Next up, I’d like to talk about my favorite thing about the FS5: it’s body.

The ergonomics of the FS5 are SUPERB. It’s the first camera I’ve used in years that makes me want to shoot handheld. And I’m doing it all the time now. I’d basically forgotten that shooting handheld was even an option for me, ever since trading in my JVC HM100 for a 5dmkii. Even with the C100mkii, I find it wants to live on a monopod. But not this camera. It begs to be held in your hand, and it’s so easy to get great results with it, because it’s so light and so easy to MOVE with it. It’s changing how I think about shooting b-roll.

With both the FS5 and the C100mkii, the beauty is you can arrive on location and pull your camera out of the bag and begin shooting without building anything. But I give the FS5 the edge here, because even with my SmallHD 502 monitor attached and rotated horizontal, it measures just 10” high. That’s enabled me to turn my unused Steadicam Merlin travel bag into the perfect grag-and-go camera case for the FS5. It’s the perfect size bag to fit camera with my Canon EFS 17-55mm f/2.8 zoom lens, with Metabones IV adapter, a shotgun mic, and 502 monitor attached. The only thing I have to do to begin shooting is rotate the monitor to the right shooting angle, and press record.

I find myself picking up the FS5 with my right hand, by reaching into the grip, squeezing it, and lifting it, one-handed. It’s so light you can do that. It just balances in your right hand like an extension of your body, freeing your left hand to focus, operate the menus, and to cradle the camera for stability. That right handle is perfectly balanced. Really, the design team at Sony deserves an award for the FS5.

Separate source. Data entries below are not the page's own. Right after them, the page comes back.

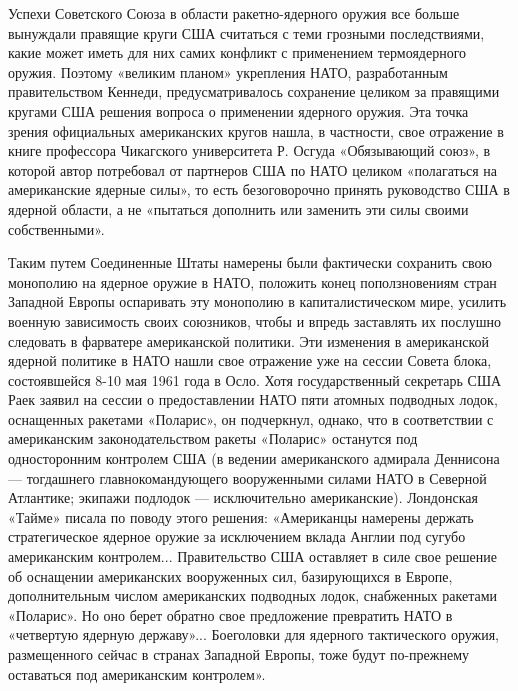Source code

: \documentclass[12pt, a4paper, openany]{book}
\begin{document}
	Успехи Советского Союза в области ракетно-ядерного оружия все больше вынуждали правящие круги США считаться с теми грозными последствиями, какие может иметь для них самих конфликт с применением термоядерного оружия. Поэтому «великим планом» укрепления НАТО, разработанным правительством Кеннеди, предусматривалось сохранение целиком за правящими кругами США решения вопроса о применении ядерного оружия. Эта точка зрения официальных американских кругов нашла, в частности, свое отражение в книге профессора Чикагского университета Р. Осгуда «Обязывающий союз», в которой автор потребовал от партнеров США по НАТО целиком «полагаться на американские ядерные силы», то есть безоговорочно принять руководство США в ядерной области, а не «пытаться дополнить или заменить эти силы своими собственными».
	
	Таким путем Соединенные Штаты намерены были фактически сохранить свою монополию на ядерное оружие в НАТО, положить конец поползновениям стран Западной Европы оспаривать эту монополию в капиталистическом мире, усилить военную зависимость своих союзников, чтобы и впредь заставлять их послушно следовать в фарватере американской политики. Эти изменения в американской ядерной политике в НАТО нашли свое отражение уже на сессии Совета блока, состоявшейся 8-10 мая 1961 года в Осло. Хотя государственный секретарь США Раек заявил на сессии о предоставлении НАТО пяти атомных подводных лодок, оснащенных ракетами «Поларис», он подчеркнул, однако, что в соответствии с американским законодательством ракеты «Поларис» останутся под односторонним контролем США (в ведении американского адмирала Деннисона — тогдашнего главнокомандующего вооруженными силами НАТО в Северной Атлантике; экипажи подлодок — исключительно американские). Лондонская «Тайме» писала по поводу этого решения: «Американцы намерены держать стратегическое ядерное оружие за исключением вклада Англии под сугубо американским контролем... Правительство США оставляет в силе свое решение об оснащении американских вооруженных сил, базирующихся в Европе, дополнительным числом американских подводных лодок, снабженных ракетами «Поларис». Но оно берет обратно свое предложение превратить НАТО в «четвертую ядерную державу»... Боеголовки для ядерного тактического оружия, размещенного сейчас в странах Западной Европы, тоже будут по-прежнему оставаться под американским контролем».
	
\end{document}
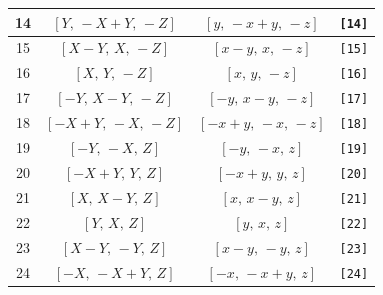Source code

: \documentclass[fleqn,8pt]{jsarticle}
\begin{document}
\begin{longtable}{cccc}
14 & $\left[ Y,\, - X + Y,\, - Z \right]$ & $\left[ y,\, - x + y,\, - z \right]$ & {\tt [14]} \\ \hline
15 & $\left[ X - Y,\, X,\, - Z \right]$ & $\left[ x - y,\, x,\, - z \right]$ & {\tt [15]} \\ \hline
16 & $\left[ X,\, Y,\, - Z \right]$ & $\left[ x,\, y,\, - z \right]$ & {\tt [16]} \\ \hline
17 & $\left[ - Y,\, X - Y,\, - Z \right]$ & $\left[ - y,\, x - y,\, - z \right]$ & {\tt [17]} \\ \hline
18 & $\left[ - X + Y,\, - X,\, - Z \right]$ & $\left[ - x + y,\, - x,\, - z \right]$ & {\tt [18]} \\ \hline
19 & $\left[ - Y,\, - X,\, Z \right]$ & $\left[ - y,\, - x,\, z \right]$ & {\tt [19]} \\ \hline
20 & $\left[ - X + Y,\, Y,\, Z \right]$ & $\left[ - x + y,\, y,\, z \right]$ & {\tt [20]} \\ \hline
21 & $\left[ X,\, X - Y,\, Z \right]$ & $\left[ x,\, x - y,\, z \right]$ & {\tt [21]} \\ \hline
22 & $\left[ Y,\, X,\, Z \right]$ & $\left[ y,\, x,\, z \right]$ & {\tt [22]} \\ \hline
23 & $\left[ X - Y,\, - Y,\, Z \right]$ & $\left[ x - y,\, - y,\, z \right]$ & {\tt [23]} \\ \hline
24 & $\left[ - X,\, - X + Y,\, Z \right]$ & $\left[ - x,\, - x + y,\, z \right]$ & {\tt [24]} \\
\end{longtable}
\end{document}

I haven’t used the FS5 with any Sony lenses. I am using it with my Canon EF glass, using the Metabones adapter and speed booster. Unfortunately my Contax Zeiss set won’t work with speed booster, because there are elements on the lenses that protrude too far.  I haven’t been able to try out the autofocus features of the camera with Sony glass.

The nice thing about the Metabones adapters, at least the version IV one that I have, is that the firmware issues others have reported seem to be resolved. Changing the iris behaves as expected, with the aperture dial on the camera. Also, image stabilization works perfectly on Canon glass with the adapter. My go-to lens on the C100mkii has been the the Canon EFS 17-55mm f/2.8, and it works flawlessly on the FS5 with the Metabones adapter.

It’s also very nice to be able to punch in to center crop mode and get even more reach from the lens.  But I do find that center crop works best in plenty of light. The Clear Image Zoom feature is also handy, but in the situations I’ve tried it, I definitely noticed a drop in image quality. Not as bad as most digital zooms, but enough that I won’t plan on using it regularly. Apparently the feature works better in some situations than others, because it uses a database of images to determine what image processing to apply. This will require more testing before I determine its strengths and weaknesses.

To compare with the C100, the Sony FS5 is definitely a manual focus camera. I LOVE the autofocus on the C100mkii, and I will continue to rent the C100mkii when I have projects that need snappy autofocus such as sports shooting or other situations where I don’t have time or mental bandwidth to chase focus. However, paired with the 502, manual focusing with the FS5 is a joy.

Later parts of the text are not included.